Di antara perusahaan mobil di Iran, merek yang paling populer adalah mobil Prancis Peugeot, yang terserap hingga 34%. Menurut laporan PSA, Peugeot dan Citroen berhasil menjual 445.000 kendaraan di Iran pada tahun 2017. Perusahaan otomotif asal Prancis, PSA (Peugeot S.A.) mengumumkan akan keluar dari pasar Iran karena adanya sanksi Amerika.

Perdagangan emas
Perdagangan emas di Iran dan logam mulia lainnya juga dilarang di bawah sanksi AS. Permintaan akan emas telah meningkat di Iran dalam beberapa tahun terakhir. Mengutip data dari World Gold Council, perdagangan emas di Iran pada 2017 mencapai 64,5 ton emas.

Iran sendiri belakangan memilih melakukan simpanan mereka dalam logam mulia daripada mata uang rial Iran, yang telah merosot nilainya. Di masa lalu, emas juga digunakan untuk transaksi minyak Iran, untuk menghindari pembatasan perbankan yang melarang pembayaran minyak Iran dengan mata uang rial Iran.

Dengan sanksi baru, hal ini semakin menyulitkan Iran untuk mendapatkan pembayaran ekspor minyaknya dengan emas. Sebagai informasi, transaksi minyak selama ini menggunakan dolar Amerika Serikat.

Pembelian dolar AS
Adanya sanksi baru, pemerintah Iran dilarang untuk melakukan pembelian atau akuisisi uang kertas berdenominasi dolar AS. Itu memberi tekanan lebih besar bagi ekonomi Iran, karena mereka mencoba untuk menghentikan penurunan mata uang rial terhadap dolar AS.

Pada 29 Juli 2018, mata uang rial Iran jatuh ke titik terendah hingga 102.000 rial per dolar AS. Sejak awal 2018, rial telah kehilangan lebih dari separuh nilainya. Sebelumnya, di bulan Mei, AS meningkatkan tekanan pada sistem perbankan Iran, menjatuhkan sanksi terhadap gubernur bank sentral Iran, Valiollah Seif karena dianggap menyalurkan uang secara diam-diam ke Garda Revolusi, yang juga di bawah sanksi AS.

Pada 25 Juli, Presiden Iran Hassan Rouhani memecat Seif sebagai kepala bank sentral. Sementara itu, wakil Seif, Ahmad Araghchi dianggap bertanggung jawab atas kejatuhan rial Iran. Ia dipecat pada 4 Agustus dan dilaporkan ditahan oleh pihak keamanan Iran.
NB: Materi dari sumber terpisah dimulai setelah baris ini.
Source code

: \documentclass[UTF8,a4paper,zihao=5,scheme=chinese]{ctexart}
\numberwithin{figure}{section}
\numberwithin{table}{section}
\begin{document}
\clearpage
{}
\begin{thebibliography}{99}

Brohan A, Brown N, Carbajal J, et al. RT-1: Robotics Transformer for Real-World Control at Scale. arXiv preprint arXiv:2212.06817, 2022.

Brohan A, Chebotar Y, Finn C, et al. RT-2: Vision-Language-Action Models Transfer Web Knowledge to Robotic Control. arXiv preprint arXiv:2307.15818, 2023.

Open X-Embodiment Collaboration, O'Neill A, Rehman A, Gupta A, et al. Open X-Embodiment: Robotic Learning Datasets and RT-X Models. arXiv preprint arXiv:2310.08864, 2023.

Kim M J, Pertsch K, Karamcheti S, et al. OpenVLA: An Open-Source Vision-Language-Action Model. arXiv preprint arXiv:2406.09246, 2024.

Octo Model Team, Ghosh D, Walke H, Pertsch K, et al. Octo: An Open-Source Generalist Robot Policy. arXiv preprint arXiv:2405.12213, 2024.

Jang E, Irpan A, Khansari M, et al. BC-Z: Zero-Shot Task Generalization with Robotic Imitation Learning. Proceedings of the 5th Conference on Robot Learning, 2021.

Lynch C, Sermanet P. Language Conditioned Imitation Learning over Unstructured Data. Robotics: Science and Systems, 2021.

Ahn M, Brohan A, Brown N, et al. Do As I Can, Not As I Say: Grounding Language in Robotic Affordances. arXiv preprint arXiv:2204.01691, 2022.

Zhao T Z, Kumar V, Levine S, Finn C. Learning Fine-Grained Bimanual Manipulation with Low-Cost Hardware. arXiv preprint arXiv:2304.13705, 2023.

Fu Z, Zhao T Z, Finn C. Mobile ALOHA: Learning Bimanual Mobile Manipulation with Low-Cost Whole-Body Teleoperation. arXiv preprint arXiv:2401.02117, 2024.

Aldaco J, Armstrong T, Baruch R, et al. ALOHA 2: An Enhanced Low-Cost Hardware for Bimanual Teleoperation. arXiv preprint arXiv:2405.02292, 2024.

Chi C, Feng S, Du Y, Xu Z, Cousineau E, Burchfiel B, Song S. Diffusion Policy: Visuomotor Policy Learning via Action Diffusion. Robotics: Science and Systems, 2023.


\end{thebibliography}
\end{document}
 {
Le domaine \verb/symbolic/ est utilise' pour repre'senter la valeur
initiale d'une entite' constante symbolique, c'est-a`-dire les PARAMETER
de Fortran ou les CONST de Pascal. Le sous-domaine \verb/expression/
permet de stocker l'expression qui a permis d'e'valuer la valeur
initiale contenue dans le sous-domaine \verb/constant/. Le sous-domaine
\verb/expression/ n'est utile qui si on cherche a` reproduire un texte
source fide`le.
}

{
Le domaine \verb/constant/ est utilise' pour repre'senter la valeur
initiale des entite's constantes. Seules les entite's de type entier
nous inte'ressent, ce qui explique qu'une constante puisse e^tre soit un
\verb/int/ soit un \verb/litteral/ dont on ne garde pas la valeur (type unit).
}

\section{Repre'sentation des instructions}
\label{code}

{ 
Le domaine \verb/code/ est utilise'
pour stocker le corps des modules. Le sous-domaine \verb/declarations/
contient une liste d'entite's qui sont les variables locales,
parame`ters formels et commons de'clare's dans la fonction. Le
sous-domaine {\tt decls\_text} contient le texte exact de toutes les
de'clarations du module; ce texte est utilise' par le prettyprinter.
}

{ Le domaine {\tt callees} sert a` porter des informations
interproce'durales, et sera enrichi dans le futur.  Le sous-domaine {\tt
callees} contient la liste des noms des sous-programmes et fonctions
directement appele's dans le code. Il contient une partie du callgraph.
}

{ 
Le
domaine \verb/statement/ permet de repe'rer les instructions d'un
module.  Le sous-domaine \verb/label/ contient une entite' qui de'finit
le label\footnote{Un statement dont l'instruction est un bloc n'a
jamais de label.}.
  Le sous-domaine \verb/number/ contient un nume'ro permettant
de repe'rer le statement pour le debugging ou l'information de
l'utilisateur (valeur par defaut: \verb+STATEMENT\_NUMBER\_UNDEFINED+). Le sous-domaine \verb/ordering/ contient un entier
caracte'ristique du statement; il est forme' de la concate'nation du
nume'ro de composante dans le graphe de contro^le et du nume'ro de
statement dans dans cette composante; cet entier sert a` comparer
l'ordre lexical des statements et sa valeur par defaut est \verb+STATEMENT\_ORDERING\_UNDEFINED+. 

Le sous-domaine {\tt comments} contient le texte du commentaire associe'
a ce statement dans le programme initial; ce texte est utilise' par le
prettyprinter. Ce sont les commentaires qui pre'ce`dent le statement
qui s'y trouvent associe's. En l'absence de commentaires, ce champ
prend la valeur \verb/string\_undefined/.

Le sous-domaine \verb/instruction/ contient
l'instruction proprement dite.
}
Barang lain yang ditargetkan oleh sanksi AS adalah penjualan, pasokan atau transfer langsung dan tidak langsung ke dan dari Iran yaitu grafit, mineral yang dapat diproses sebagai konduktor listrik. Termasuk larangan terhadap logam mentah atau setengah jadi, aluminium, baja, batu bara dan perangkat lunak. Selain itu, larangan pembelian atas surat utang negara (sovereign debt) yang dijamin oleh pemerintah Iran.
(ven)
Copyright ©2024 SINDOnews.com
All Rights Reserved
berita/ rendering in 1.3737 seconds (0.1#10.140)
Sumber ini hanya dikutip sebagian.